#### TASK DESCRIPTION
Up to and including the line that contains "結果レポート: 診断結果とし", repeat the entries below exactly from the first line on. Do not carry over any pictures.

#### RECORDS FOR THE EXERCISE

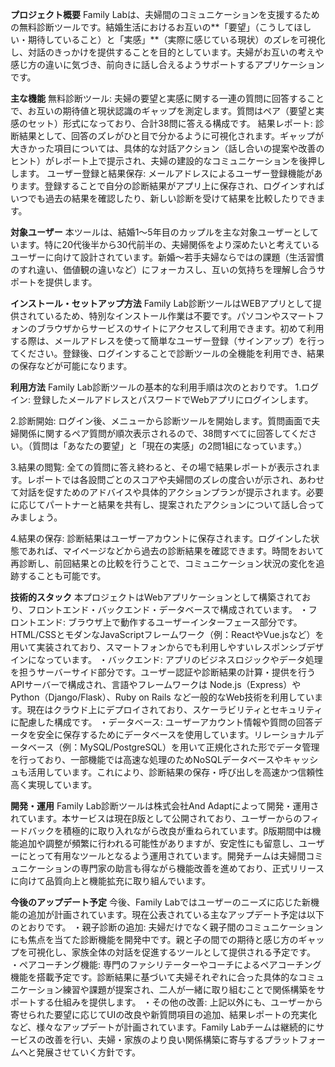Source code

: **プロジェクト概要**
Family Labは、夫婦間のコミュニケーションを支援するための無料診断ツールです。結婚生活におけるお互いの**「要望」（こうしてほしい・期待していること）と「実感」**（実際に感じている現状）のズレを可視化し、対話のきっかけを提供することを目的としています。夫婦がお互いの考えや感じ方の違いに気づき、前向きに話し合えるようサポートするアプリケーションです。

**主な機能**
無料診断ツール: 夫婦の要望と実感に関する一連の質問に回答することで、お互いの期待値と現状認識のギャップを測定します。質問はペア（要望と実感のセット）形式になっており、合計38問に答える構成です。
結果レポート: 診断結果として、回答のズレがひと目で分かるように可視化されます。ギャップが大きかった項目については、具体的な対話アクション（話し合いの提案や改善のヒント）がレポート上で提示され、夫婦の建設的なコミュニケーションを後押しします。
ユーザー登録と結果保存: メールアドレスによるユーザー登録機能があります。登録することで自分の診断結果がアプリ上に保存され、ログインすればいつでも過去の結果を確認したり、新しい診断を受けて結果を比較したりできます。

**対象ユーザー**
本ツールは、結婚1〜5年目のカップルを主な対象ユーザーとしています。特に20代後半から30代前半の、夫婦関係をより深めたいと考えているユーザーに向けて設計されています。新婚〜若手夫婦ならではの課題（生活習慣のすれ違い、価値観の違いなど）にフォーカスし、互いの気持ちを理解し合うサポートを提供します。

**インストール・セットアップ方法**
Family Lab診断ツールはWEBアプリとして提供されているため、特別なインストール作業は不要です。パソコンやスマートフォンのブラウザからサービスのサイトにアクセスして利用できます。初めて利用する際は、メールアドレスを使って簡単なユーザー登録（サインアップ）を行ってください。登録後、ログインすることで診断ツールの全機能を利用でき、結果の保存などが可能になります。

**利用方法**
Family Lab診断ツールの基本的な利用手順は次のとおりです。
1.ログイン: 登録したメールアドレスとパスワードでWebアプリにログインします。

2.診断開始: ログイン後、メニューから診断ツールを開始します。質問画面で夫婦関係に関するペア質問が順次表示されるので、38問すべてに回答してください。（質問は「あなたの要望」と「現在の実感」の2問1組になっています。）

3.結果の閲覧: 全ての質問に答え終わると、その場で結果レポートが表示されます。レポートでは各設問ごとのスコアや夫婦間のズレの度合いが示され、あわせて対話を促すためのアドバイスや具体的アクションプランが提示されます。必要に応じてパートナーと結果を共有し、提案されたアクションについて話し合ってみましょう。

4.結果の保存: 診断結果はユーザーアカウントに保存されます。ログインした状態であれば、マイページなどから過去の診断結果を確認できます。時間をおいて再診断し、前回結果との比較を行うことで、コミュニケーション状況の変化を追跡することも可能です。

**技術的スタック**
本プロジェクトはWebアプリケーションとして構築されており、フロントエンド・バックエンド・データベースで構成されています。
・フロントエンド: ブラウザ上で動作するユーザーインターフェース部分です。HTML/CSSとモダンなJavaScriptフレームワーク（例：ReactやVue.jsなど）を用いて実装されており、スマートフォンからでも利用しやすいレスポンシブデザインになっています。
・バックエンド: アプリのビジネスロジックやデータ処理を担うサーバーサイド部分です。ユーザー認証や診断結果の計算・提供を行うAPIサーバーで構成され、言語やフレームワークは Node.js（Express）やPython（Django/Flask）、Ruby on Rails など一般的なWeb技術を利用しています。現在はクラウド上にデプロイされており、スケーラビリティとセキュリティに配慮した構成です。
・データベース: ユーザーアカウント情報や質問の回答データを安全に保存するためにデータベースを使用しています。リレーショナルデータベース（例：MySQL/PostgreSQL）を用いて正規化された形でデータ管理を行っており、一部機能では高速な処理のためNoSQLデータベースやキャッシュも活用しています。これにより、診断結果の保存・呼び出しを高速かつ信頼性高く実現しています。

**開発・運用**
Family Lab診断ツールは株式会社And Adaptによって開発・運用されています。本サービスは現在β版として公開されており、ユーザーからのフィードバックを積極的に取り入れながら改良が重ねられています。β版期間中は機能追加や調整が頻繁に行われる可能性がありますが、安定性にも留意し、ユーザーにとって有用なツールとなるよう運用されています。開発チームは夫婦間コミュニケーションの専門家の助言も得ながら機能改善を進めており、正式リリースに向けて品質向上と機能拡充に取り組んでいます。

**今後のアップデート予定**
今後、Family Labではユーザーのニーズに応じた新機能の追加が計画されています。現在公表されている主なアップデート予定は以下のとおりです。
・親子診断の追加: 夫婦だけでなく親子間のコミュニケーションにも焦点を当てた診断機能を開発中です。親と子の間での期待と感じ方のギャップを可視化し、家族全体の対話を促進するツールとして提供される予定です。
・ペアコーチング機能: 専門のファシリテーターやコーチによるペアコーチング機能を搭載予定です。診断結果に基づいて夫婦それぞれに合った具体的なコミュニケーション練習や課題が提案され、二人が一緒に取り組むことで関係構築をサポートする仕組みを提供します。
・その他の改善: 上記以外にも、ユーザーから寄せられた要望に応じてUIの改良や新質問項目の追加、結果レポートの充実化など、様々なアップデートが計画されています。Family Labチームは継続的にサービスの改善を行い、夫婦・家族のより良い関係構築に寄与するプラットフォームへと発展させていく方針です。

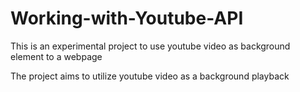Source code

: # Working-with-Youtube-API
This is an experimental project to use youtube video as background element to a webpage

The project aims to utilize youtube video as a background playback 
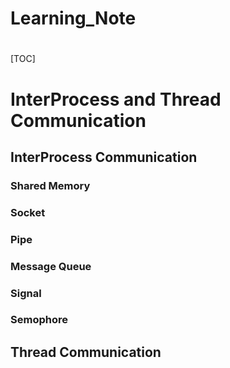 # Learning_Note

# 

[TOC]

# InterProcess  and Thread Communication

## InterProcess Communication

### Shared Memory



### Socket



### Pipe



### Message Queue



### Signal



### Semophore



## Thread Communication

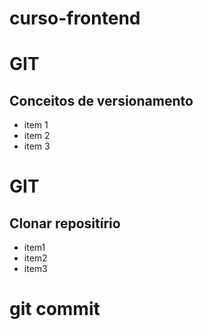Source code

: # curso-frontend
# GIT
## Conceitos de versionamento
- item 1
- item 2
- item 3
# GIT
## Clonar repositírio
- item1
- item2
- item3 
# git commit 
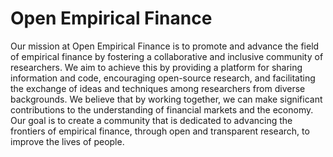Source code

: # Open Empirical Finance

Our mission at Open Empirical Finance is to promote and advance the field of empirical finance by fostering a collaborative and inclusive community of researchers. We aim to achieve this by providing a platform for sharing information and code, encouraging open-source research, and facilitating the exchange of ideas and techniques among researchers from diverse backgrounds. We believe that by working together, we can make significant contributions to the understanding of financial markets and the economy. Our goal is to create a community that is dedicated to advancing the frontiers of empirical finance, through open and transparent research, to improve the lives of people.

#### ANSWER BOX
Source code

: **プロジェクト概要**
Family Labは、夫婦間のコミュニケーションを支援するための無料診断ツールです。結婚生活におけるお互いの**「要望」（こうしてほしい・期待していること）と「実感」**（実際に感じている現状）のズレを可視化し、対話のきっかけを提供することを目的としています。夫婦がお互いの考えや感じ方の違いに気づき、前向きに話し合えるようサポートするアプリケーションです。

**主な機能**
無料診断ツール: 夫婦の要望と実感に関する一連の質問に回答することで、お互いの期待値と現状認識のギャップを測定します。質問はペア（要望と実感のセット）形式になっており、合計38問に答える構成です。
結果レポート: 診断結果として、回答のズレがひと目で分かるように可視化されます。ギャップが大きかった項目については、具体的な対話アクション（話し合いの提案や改善のヒント）がレポート上で提示され、夫婦の建設的なコミュニケーションを後押しします。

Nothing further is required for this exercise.